Robert Alter is professor of Hebrew and comparative literature at the University of California at Berkeley.
He has written numerous books and is perhaps best known for The Five Books of Moses (2004), an artistic and scholarly
translation of the Pentateuch. With the recent publication of his latest translation project, The Book of Psalms,
Alter described in a piece for Jbooks.com (excerpted here) how his readers motivate his work.

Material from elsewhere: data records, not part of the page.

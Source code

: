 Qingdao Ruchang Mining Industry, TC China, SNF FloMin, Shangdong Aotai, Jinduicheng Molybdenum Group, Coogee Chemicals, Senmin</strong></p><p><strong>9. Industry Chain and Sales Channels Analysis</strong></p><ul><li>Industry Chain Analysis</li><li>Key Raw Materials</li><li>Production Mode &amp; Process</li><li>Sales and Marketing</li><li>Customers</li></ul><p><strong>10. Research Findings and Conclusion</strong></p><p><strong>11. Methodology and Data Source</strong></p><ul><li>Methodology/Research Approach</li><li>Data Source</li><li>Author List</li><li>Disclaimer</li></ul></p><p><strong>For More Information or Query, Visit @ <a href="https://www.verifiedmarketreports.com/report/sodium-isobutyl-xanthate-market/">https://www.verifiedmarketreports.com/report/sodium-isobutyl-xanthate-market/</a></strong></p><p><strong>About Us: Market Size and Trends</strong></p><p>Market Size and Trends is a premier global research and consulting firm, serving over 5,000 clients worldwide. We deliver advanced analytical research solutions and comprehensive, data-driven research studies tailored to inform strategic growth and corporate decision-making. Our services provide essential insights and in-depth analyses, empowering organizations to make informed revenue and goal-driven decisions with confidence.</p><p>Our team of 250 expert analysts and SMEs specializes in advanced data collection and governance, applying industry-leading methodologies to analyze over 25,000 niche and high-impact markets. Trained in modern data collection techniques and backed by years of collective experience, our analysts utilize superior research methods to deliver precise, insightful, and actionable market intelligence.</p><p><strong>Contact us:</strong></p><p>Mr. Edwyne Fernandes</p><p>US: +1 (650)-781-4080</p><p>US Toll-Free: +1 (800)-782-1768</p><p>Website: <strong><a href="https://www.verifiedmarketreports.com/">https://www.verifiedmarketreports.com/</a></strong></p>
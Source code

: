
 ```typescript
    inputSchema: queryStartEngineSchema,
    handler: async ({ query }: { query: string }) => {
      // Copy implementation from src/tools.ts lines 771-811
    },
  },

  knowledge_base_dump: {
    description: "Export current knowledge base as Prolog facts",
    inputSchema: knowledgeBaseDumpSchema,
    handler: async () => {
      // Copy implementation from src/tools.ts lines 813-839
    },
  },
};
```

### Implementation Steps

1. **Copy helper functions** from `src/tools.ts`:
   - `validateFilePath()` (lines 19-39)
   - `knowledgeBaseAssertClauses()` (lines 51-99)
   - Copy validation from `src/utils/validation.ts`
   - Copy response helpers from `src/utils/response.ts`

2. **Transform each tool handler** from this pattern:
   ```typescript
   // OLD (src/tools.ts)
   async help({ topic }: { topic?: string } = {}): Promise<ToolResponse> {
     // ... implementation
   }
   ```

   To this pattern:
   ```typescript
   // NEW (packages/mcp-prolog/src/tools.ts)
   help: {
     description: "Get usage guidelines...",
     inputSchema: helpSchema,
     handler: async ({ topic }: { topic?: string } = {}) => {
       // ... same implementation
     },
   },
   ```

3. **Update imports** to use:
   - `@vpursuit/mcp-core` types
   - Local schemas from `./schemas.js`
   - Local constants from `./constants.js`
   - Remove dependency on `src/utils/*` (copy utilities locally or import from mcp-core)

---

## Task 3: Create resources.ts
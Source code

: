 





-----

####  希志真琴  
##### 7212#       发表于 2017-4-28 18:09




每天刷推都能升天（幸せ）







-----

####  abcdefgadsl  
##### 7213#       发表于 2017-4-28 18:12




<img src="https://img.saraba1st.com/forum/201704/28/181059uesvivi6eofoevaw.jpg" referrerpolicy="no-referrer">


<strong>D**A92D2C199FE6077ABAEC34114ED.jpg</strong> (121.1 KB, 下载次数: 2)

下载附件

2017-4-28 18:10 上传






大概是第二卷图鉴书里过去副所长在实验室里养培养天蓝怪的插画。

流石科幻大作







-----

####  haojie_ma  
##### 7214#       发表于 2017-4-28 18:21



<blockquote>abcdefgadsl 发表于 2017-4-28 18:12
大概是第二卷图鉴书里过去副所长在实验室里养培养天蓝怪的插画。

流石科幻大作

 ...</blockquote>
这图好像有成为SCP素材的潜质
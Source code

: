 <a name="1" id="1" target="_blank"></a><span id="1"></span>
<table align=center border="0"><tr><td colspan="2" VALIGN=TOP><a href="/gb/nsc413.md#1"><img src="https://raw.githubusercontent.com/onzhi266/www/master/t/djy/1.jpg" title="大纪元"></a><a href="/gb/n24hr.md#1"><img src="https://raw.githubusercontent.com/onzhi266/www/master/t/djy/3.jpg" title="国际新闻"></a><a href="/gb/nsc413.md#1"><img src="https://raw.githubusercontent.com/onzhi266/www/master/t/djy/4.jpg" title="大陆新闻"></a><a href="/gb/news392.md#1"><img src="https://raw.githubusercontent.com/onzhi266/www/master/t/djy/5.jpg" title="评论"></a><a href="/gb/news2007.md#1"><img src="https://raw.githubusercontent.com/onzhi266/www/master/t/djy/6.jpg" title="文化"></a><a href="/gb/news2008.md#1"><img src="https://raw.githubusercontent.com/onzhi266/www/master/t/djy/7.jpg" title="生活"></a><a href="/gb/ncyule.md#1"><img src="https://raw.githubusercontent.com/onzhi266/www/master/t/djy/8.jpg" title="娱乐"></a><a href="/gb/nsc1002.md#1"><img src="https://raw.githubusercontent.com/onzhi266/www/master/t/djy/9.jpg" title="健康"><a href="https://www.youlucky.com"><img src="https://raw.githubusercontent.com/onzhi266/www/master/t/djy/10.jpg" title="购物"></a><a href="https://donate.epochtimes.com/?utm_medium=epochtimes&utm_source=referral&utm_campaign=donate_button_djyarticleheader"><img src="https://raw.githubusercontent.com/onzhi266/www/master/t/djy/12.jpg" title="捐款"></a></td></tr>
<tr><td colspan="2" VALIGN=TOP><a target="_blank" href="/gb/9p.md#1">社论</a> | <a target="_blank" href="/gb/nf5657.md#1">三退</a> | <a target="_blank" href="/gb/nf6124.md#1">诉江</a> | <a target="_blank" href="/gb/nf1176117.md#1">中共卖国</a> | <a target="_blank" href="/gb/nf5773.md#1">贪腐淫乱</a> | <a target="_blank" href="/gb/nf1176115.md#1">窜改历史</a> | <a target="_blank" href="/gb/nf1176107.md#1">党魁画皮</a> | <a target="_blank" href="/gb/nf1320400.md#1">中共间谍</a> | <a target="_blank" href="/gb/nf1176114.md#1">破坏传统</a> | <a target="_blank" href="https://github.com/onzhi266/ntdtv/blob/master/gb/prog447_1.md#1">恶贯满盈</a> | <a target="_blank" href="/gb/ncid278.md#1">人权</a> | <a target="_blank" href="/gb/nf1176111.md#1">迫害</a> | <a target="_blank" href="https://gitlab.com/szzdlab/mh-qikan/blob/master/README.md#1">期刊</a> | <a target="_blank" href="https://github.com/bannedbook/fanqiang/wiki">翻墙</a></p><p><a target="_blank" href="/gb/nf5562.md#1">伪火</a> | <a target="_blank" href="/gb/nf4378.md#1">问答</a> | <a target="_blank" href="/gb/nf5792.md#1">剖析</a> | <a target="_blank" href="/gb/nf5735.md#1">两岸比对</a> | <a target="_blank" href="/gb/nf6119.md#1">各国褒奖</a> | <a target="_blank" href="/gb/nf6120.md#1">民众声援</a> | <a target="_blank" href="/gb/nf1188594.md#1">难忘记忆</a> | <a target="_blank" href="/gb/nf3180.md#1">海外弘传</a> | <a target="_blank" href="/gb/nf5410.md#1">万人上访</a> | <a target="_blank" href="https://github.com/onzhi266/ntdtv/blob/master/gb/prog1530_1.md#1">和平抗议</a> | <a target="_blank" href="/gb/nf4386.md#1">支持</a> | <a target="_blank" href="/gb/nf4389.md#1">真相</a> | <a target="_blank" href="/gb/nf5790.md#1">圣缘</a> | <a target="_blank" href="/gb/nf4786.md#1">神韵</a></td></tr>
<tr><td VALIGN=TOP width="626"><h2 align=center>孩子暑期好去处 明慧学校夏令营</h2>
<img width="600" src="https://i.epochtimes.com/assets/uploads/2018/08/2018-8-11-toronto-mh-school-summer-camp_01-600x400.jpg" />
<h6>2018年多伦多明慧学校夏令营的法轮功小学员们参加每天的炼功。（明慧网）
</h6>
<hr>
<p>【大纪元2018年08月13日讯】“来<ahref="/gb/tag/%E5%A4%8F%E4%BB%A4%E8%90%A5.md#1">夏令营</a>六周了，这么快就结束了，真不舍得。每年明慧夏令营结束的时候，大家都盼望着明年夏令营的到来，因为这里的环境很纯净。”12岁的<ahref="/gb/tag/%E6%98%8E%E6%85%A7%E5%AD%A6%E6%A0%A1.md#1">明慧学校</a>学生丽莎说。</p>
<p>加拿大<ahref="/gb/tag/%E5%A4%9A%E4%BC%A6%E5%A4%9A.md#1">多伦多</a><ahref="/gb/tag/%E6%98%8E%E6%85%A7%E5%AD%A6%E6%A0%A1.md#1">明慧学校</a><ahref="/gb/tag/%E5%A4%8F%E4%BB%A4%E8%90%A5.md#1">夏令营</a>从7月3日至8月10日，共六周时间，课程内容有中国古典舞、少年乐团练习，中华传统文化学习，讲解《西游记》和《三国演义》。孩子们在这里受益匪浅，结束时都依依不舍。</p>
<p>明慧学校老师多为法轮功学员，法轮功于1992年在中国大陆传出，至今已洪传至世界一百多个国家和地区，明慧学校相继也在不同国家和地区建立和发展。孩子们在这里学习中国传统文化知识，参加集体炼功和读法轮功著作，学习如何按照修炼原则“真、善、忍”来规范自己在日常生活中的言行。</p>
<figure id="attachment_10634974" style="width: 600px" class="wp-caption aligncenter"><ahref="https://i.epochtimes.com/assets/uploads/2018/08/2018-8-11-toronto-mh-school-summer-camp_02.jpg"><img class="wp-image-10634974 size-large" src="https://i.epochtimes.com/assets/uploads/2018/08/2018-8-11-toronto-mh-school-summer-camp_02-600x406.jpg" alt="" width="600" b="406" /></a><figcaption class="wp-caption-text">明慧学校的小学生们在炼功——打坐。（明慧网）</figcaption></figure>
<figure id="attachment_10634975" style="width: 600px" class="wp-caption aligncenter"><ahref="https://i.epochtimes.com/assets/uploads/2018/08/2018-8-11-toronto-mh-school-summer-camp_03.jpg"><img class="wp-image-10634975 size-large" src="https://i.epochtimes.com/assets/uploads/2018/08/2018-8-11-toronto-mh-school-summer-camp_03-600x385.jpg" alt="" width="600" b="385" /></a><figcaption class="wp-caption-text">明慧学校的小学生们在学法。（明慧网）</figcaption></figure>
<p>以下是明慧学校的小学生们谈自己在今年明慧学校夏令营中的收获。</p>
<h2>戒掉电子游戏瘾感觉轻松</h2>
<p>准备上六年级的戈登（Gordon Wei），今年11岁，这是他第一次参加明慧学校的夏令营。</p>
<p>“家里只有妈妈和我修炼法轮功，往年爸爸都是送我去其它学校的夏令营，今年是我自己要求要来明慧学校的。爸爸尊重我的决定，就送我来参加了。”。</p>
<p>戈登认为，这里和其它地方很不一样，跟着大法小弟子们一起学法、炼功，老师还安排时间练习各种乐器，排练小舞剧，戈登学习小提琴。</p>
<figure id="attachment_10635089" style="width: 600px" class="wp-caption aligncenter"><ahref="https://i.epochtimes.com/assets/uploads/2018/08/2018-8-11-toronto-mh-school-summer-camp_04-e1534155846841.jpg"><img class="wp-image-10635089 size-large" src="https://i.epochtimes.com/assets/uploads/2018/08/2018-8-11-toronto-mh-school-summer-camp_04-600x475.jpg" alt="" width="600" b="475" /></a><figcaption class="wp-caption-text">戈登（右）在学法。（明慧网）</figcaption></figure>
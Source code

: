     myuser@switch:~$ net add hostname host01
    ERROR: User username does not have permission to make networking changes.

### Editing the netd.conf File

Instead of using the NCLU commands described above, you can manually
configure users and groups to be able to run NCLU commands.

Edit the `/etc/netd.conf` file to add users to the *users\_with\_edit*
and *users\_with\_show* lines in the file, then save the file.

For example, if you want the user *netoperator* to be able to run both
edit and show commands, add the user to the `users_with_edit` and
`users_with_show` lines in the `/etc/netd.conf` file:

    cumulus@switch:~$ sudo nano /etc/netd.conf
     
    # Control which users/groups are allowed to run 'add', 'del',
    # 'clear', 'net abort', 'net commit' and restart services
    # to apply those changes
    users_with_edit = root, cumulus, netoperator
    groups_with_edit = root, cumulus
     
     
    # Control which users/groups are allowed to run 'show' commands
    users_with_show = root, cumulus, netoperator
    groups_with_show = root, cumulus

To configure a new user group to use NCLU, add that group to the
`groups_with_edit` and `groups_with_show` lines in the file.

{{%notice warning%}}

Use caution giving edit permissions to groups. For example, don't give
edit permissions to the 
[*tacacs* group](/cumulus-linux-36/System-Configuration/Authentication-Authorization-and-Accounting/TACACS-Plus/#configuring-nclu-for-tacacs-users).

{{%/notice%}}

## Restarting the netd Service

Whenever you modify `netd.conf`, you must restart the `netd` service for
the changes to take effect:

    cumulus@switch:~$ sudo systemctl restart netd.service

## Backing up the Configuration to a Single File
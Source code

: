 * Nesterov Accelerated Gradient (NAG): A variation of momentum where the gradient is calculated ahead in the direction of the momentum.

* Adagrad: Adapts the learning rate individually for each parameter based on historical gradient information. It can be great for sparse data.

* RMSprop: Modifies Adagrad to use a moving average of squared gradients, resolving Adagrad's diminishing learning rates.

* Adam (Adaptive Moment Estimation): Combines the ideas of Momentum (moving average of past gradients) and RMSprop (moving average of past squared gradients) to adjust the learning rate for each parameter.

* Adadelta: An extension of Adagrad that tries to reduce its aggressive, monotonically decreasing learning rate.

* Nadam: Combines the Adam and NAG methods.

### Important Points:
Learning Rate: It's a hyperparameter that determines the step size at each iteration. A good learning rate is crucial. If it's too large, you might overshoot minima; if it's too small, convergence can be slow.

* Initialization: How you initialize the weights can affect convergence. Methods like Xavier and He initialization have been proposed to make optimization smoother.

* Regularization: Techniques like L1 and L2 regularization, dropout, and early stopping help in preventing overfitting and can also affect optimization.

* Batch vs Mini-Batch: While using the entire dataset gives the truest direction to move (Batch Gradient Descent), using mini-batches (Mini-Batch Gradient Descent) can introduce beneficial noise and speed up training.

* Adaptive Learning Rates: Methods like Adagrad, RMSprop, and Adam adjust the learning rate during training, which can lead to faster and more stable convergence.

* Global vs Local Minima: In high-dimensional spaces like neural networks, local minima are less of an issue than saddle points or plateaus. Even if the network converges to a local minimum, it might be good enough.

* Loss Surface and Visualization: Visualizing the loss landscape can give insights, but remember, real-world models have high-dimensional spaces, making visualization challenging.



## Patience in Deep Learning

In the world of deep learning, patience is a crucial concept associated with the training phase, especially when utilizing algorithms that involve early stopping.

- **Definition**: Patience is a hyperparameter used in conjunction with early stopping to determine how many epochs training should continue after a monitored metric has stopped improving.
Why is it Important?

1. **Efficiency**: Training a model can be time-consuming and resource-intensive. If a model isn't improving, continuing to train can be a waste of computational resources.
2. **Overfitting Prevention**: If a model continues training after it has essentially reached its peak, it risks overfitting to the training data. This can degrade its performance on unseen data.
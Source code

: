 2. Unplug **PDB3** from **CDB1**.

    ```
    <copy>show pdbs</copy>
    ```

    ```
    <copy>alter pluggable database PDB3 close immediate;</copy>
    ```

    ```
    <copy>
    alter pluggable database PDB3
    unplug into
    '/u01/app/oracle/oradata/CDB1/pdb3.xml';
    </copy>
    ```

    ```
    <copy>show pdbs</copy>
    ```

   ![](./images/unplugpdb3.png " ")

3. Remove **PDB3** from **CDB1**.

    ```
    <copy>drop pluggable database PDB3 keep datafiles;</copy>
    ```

My experience as a translator and a critical expositor of the Bible has taught me that one should not imagine a
categorical split between literary readers of the Bible and those who come to the Bible for reasons of faith. The Biblical
writers themselves were obviously impelled by religious concerns, but for most of the texts gathered in the Hebrew Bible,
they chose to convey their religious vision in poetry and artful prose narrative; and I have long been convinced that in
order to understand fully what they wanted to say about God, man, creation, history, and divinely dictated moral
imperatives, you have to firmly grasp how they purposefully employed the vehicles of story and poem. If a person uses Psalms
in his or her devotional life, my assumption is that an English version which gives a better feel for the rhythms, the
diction and the stylistic contours of the Hebrew will speak to that reader more immediately, put such a reader more closely
in touch with the spiritual intensity as well as the emotional urgency of the Biblical poems. By resisting, moreover, the
temptation of imposing later theologies and worldviews on the Psalms, in the choice of English equivalents for Hebrew terms,
I hope to make it possible for readers to enter more fully into the mindset of the ancient Hebrew poets. My ambition for
this translation, then, which I hope is not overweening, is to have produced an English Psalms that will convey something of
the music and the magic of these poems both to pious and secular readers.